[[ Information shown, beginning ]]

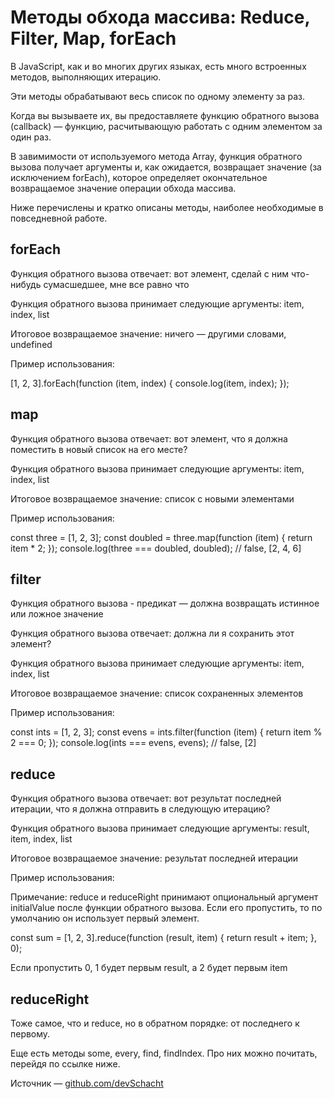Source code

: <h1>Методы обхода массива: Reduce, Filter, Map, forEach</h1>

В JavaScript, как и во многих других языках, есть много встроенных методов, выполняющих итерацию.

Эти методы обрабатывают весь список по одному элементу за раз.

Когда вы вызываете их, вы предоставляете функцию обратного вызова (callback)  —  функцию, расчитывающую работать с одним элементом за один раз. 

В завимимости от используемого метода Array, функция обратного вызова получает аргументы и, как ожидается, возвращает значение (за исключением forEach), которое определяет окончательное возвращаемое значение операции обхода массива. 

Ниже перечислены и кратко описаны методы, наиболее необходимые в повседневной работе.

<h2>forEach</h2>

Функция обратного вызова отвечает: вот элемент, сделай с ним что-нибудь сумасшедшее, мне все равно что

Функция обратного вызова принимает следующие аргументы:
item, index, list

Итоговое возвращаемое значение: ничего  —  другими словами, undefined

Пример использования:

[1, 2, 3].forEach(function (item, index) {
  console.log(item, index);
});

<h2>map</h2>

Функция обратного вызова отвечает: вот элемент, что я должна поместить в новый список на его месте?

Функция обратного вызова принимает следующие аргументы:
item, index, list

Итоговое возвращаемое значение: список с новыми элементами

Пример использования:

const three = [1, 2, 3];
const doubled = three.map(function (item) {
  return item * 2;
});
console.log(three === doubled, doubled); // false, [2, 4, 6]

<h2>filter</h2>

Функция обратного вызова - предикат  —  должна возвращать истинное или ложное значение

Функция обратного вызова отвечает: должна ли я сохранить этот элемент?

Функция обратного вызова принимает следующие аргументы:
item, index, list

Итоговое возвращаемое значение: список сохраненных элементов

Пример использования:

const ints = [1, 2, 3];
const evens = ints.filter(function (item) {
  return item % 2 === 0;
});
console.log(ints === evens, evens); // false, [2]

<h2>reduce</h2>

Функция обратного вызова отвечает: вот результат последней итерации, что я должна отправить в следующую итерацию?

Функция обратного вызова принимает следующие аргументы:
result, item, index, list

Итоговое возвращаемое значение: результат последней итерации

Пример использования:

Примечание:
reduce и reduceRight
принимают опциональный аргумент initialValue после функции обратного вызова. Если его пропустить, то по умолчанию он использует первый элемент.

const sum = [1, 2, 3].reduce(function (result, item) {
  return result + item;
}, 0); 

Если пропустить 0, 1 будет первым result, а 2 будет первым item

<h2>reduceRight</h2>

Тоже самое, что и reduce, но в обратном порядке: от последнего к первому.

Еще есть методы some, every, find, findIndex. Про них можно почитать, перейдя по ссылке ниже.

Источник — <a href="github.com/devSchacht/translations/tree/master/articles/jordan-harband-array-iteration-methods-summarized">github.com/devSchacht</a>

[[ Information shown, end ]]

● **What you will do**: Before printing the records again, strip out the pictures; change nothing else.

● **Solution for this problem**:
Source code

: <h1>Методы обхода массива: Reduce, Filter, Map, forEach</h1>

В JavaScript, как и во многих других языках, есть много встроенных методов, выполняющих итерацию.

Эти методы обрабатывают весь список по одному элементу за раз.

Когда вы вызываете их, вы предоставляете функцию обратного вызова (callback)  —  функцию, расчитывающую работать с одним элементом за один раз. 

В завимимости от используемого метода Array, функция обратного вызова получает аргументы и, как ожидается, возвращает значение (за исключением forEach), которое определяет окончательное возвращаемое значение операции обхода массива. 

Ниже перечислены и кратко описаны методы, наиболее необходимые в повседневной работе.

<h2>forEach</h2>

Функция обратного вызова отвечает: вот элемент, сделай с ним что-нибудь сумасшедшее, мне все равно что

Функция обратного вызова принимает следующие аргументы:
item, index, list

Итоговое возвращаемое значение: ничего  —  другими словами, undefined

Пример использования:

[1, 2, 3].forEach(function (item, index) {
  console.log(item, index);
});

<h2>map</h2>

Функция обратного вызова отвечает: вот элемент, что я должна поместить в новый список на его месте?

Функция обратного вызова принимает следующие аргументы:
item, index, list

Итоговое возвращаемое значение: список с новыми элементами

Пример использования:

const three = [1, 2, 3];
const doubled = three.map(function (item) {
  return item * 2;
});
console.log(three === doubled, doubled); // false, [2, 4, 6]

<h2>filter</h2>

Функция обратного вызова - предикат  —  должна возвращать истинное или ложное значение

Функция обратного вызова отвечает: должна ли я сохранить этот элемент?

Функция обратного вызова принимает следующие аргументы:
item, index, list

Итоговое возвращаемое значение: список сохраненных элементов

Пример использования:

const ints = [1, 2, 3];
const evens = ints.filter(function (item) {
  return item % 2 === 0;
});
console.log(ints === evens, evens); // false, [2]

<h2>reduce</h2>

Функция обратного вызова отвечает: вот результат последней итерации, что я должна отправить в следующую итерацию?

Функция обратного вызова принимает следующие аргументы:
result, item, index, list

Итоговое возвращаемое значение: результат последней итерации

Пример использования:

Примечание:
reduce и reduceRight
принимают опциональный аргумент initialValue после функции обратного вызова. Если его пропустить, то по умолчанию он использует первый элемент.

const sum = [1, 2, 3].reduce(function (result, item) {
  return result + item;
}, 0); 

Если пропустить 0, 1 будет первым result, а 2 будет первым item

<h2>reduceRight</h2>

Тоже самое, что и reduce, но в обратном порядке: от последнего к первому.

Еще есть методы some, every, find, findIndex. Про них можно почитать, перейдя по ссылке ниже.

Источник — <a href="github.com/devSchacht/translations/tree/master/articles/jordan-harband-array-iteration-methods-summarized">github.com/devSchacht</a>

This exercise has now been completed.